Description of the task
Restate word for word the entries below, starting with the line with "when the infinite" and continuing through the line with "and $1$ in all the remaining factors.". Include both of those lines and no others.

-=-=-

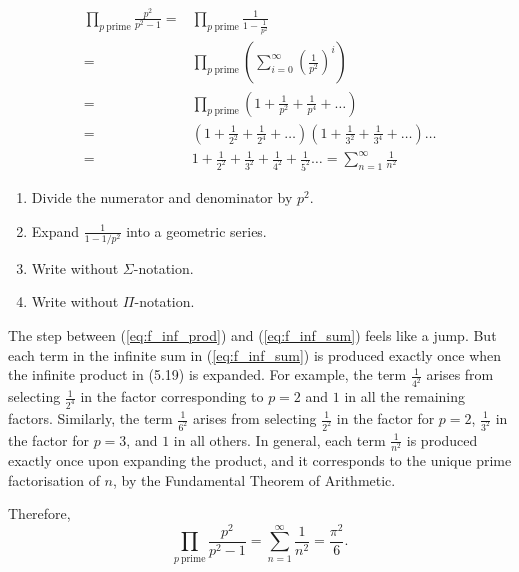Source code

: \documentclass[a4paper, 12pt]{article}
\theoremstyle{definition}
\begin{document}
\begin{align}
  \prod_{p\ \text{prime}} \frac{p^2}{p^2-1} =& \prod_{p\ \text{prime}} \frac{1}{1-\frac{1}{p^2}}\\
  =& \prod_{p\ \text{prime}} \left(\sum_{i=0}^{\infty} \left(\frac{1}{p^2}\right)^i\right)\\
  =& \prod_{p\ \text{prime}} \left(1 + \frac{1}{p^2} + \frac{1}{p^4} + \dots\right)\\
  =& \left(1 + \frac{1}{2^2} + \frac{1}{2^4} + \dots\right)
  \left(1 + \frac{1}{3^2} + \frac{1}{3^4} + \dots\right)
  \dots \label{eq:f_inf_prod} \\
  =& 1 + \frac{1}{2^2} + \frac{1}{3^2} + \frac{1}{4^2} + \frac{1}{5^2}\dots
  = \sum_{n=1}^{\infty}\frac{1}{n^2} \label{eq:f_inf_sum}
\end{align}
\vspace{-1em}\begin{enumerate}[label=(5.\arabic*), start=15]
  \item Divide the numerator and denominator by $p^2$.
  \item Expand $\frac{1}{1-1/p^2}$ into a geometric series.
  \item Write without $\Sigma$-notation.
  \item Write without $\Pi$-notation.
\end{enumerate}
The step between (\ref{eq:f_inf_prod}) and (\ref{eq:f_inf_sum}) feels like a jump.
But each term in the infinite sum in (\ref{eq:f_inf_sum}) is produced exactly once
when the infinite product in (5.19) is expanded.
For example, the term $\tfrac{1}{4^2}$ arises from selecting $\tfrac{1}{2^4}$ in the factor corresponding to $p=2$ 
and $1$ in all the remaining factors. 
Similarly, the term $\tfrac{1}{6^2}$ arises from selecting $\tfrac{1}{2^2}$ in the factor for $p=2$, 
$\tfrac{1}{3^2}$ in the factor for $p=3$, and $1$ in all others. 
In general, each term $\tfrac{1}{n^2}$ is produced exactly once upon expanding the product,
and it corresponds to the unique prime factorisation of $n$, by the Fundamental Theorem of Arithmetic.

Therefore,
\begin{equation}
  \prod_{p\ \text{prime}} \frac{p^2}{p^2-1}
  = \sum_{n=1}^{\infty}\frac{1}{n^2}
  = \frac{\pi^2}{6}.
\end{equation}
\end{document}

-=-=-

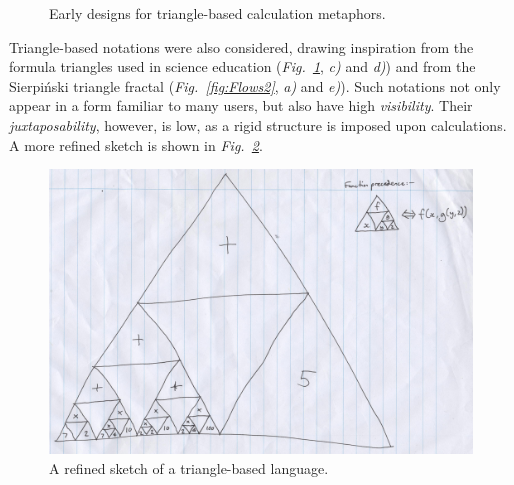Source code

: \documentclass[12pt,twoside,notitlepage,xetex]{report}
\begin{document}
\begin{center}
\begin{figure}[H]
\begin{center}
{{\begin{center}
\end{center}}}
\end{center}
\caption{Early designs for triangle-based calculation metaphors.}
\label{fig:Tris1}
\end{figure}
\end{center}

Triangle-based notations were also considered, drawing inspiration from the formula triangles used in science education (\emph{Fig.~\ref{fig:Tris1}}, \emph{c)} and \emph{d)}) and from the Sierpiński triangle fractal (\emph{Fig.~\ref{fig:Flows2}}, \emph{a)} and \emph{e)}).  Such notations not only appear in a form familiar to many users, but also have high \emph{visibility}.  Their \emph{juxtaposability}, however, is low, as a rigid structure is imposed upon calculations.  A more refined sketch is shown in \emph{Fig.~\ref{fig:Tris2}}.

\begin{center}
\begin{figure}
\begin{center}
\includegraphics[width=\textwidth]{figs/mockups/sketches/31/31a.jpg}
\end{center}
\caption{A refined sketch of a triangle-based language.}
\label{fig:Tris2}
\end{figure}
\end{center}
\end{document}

-=-=-

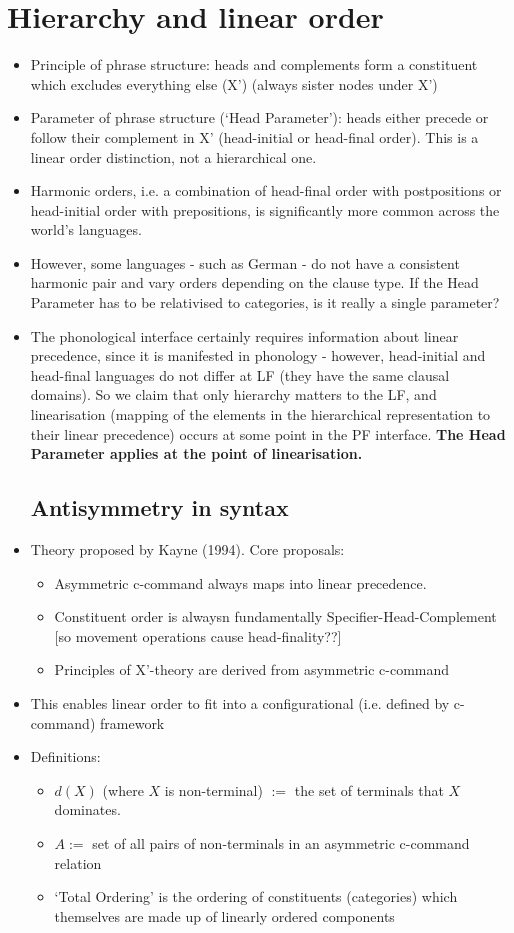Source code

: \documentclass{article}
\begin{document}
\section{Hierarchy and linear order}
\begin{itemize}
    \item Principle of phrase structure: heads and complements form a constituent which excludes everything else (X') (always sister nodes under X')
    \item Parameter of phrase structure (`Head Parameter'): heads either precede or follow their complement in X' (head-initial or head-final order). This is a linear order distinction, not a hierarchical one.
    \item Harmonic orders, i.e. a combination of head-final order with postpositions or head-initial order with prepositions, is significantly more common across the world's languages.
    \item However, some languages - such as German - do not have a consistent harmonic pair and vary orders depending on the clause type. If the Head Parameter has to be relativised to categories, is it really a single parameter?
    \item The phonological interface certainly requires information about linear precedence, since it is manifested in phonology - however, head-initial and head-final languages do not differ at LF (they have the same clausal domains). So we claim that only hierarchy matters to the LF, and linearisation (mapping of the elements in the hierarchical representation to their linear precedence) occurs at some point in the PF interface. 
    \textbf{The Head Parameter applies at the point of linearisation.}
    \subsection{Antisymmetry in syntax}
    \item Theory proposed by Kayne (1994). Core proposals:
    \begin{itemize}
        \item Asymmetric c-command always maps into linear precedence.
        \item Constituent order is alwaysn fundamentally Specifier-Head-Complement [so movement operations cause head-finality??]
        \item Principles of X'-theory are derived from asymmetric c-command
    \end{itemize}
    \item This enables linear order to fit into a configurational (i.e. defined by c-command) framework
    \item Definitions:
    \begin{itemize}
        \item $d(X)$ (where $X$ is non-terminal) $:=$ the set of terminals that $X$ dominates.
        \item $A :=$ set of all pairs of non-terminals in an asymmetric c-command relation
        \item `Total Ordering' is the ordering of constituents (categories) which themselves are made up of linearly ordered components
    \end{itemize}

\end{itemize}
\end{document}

-=-=-

Result
when the infinite product in (5.19) is expanded.
For example, the term $\tfrac{1}{4^2}$ arises from selecting $\tfrac{1}{2^4}$ in the factor corresponding to $p=2$ 
and $1$ in all the remaining factors. 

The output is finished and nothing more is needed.